**Problem statement:** Find the line containing "centralizados**: Fácil debugging". Reproduce it and every line after it up to the end of the records, exactly as written.

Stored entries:
· · · · · · ·

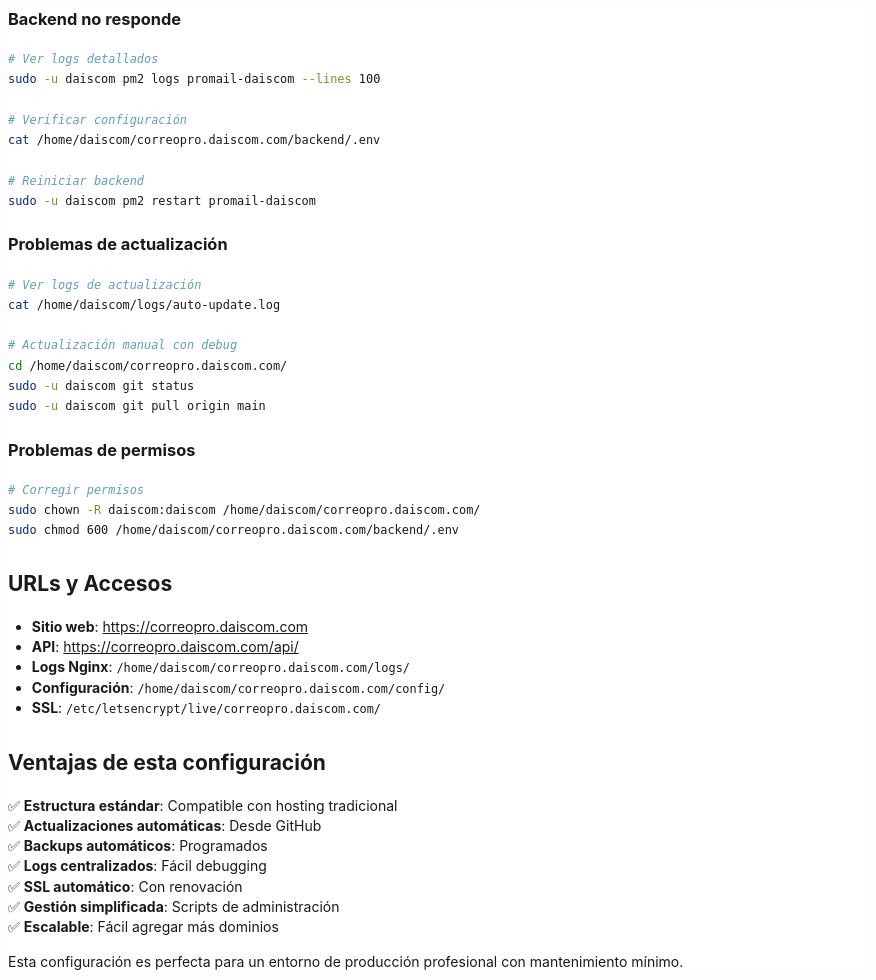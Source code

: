 ### Backend no responde

```bash
# Ver logs detallados
sudo -u daiscom pm2 logs promail-daiscom --lines 100

# Verificar configuración
cat /home/daiscom/correopro.daiscom.com/backend/.env

# Reiniciar backend
sudo -u daiscom pm2 restart promail-daiscom
```

### Problemas de actualización

```bash
# Ver logs de actualización
cat /home/daiscom/logs/auto-update.log

# Actualización manual con debug
cd /home/daiscom/correopro.daiscom.com/
sudo -u daiscom git status
sudo -u daiscom git pull origin main
```

### Problemas de permisos

```bash
# Corregir permisos
sudo chown -R daiscom:daiscom /home/daiscom/correopro.daiscom.com/
sudo chmod 600 /home/daiscom/correopro.daiscom.com/backend/.env
```

## URLs y Accesos

- **Sitio web**: https://correopro.daiscom.com
- **API**: https://correopro.daiscom.com/api/
- **Logs Nginx**: `/home/daiscom/correopro.daiscom.com/logs/`
- **Configuración**: `/home/daiscom/correopro.daiscom.com/config/`
- **SSL**: `/etc/letsencrypt/live/correopro.daiscom.com/`

## Ventajas de esta configuración

✅ **Estructura estándar**: Compatible con hosting tradicional  
✅ **Actualizaciones automáticas**: Desde GitHub  
✅ **Backups automáticos**: Programados  
✅ **Logs centralizados**: Fácil debugging  
✅ **SSL automático**: Con renovación  
✅ **Gestión simplificada**: Scripts de administración  
✅ **Escalable**: Fácil agregar más dominios  

Esta configuración es perfecta para un entorno de producción profesional con mantenimiento mínimo.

· · · · · · ·

**Expected answer:**
✅ **Logs centralizados**: Fácil debugging  
✅ **SSL automático**: Con renovación  
✅ **Gestión simplificada**: Scripts de administración  
✅ **Escalable**: Fácil agregar más dominios  

Esta configuración es perfecta para un entorno de producción profesional con mantenimiento mínimo.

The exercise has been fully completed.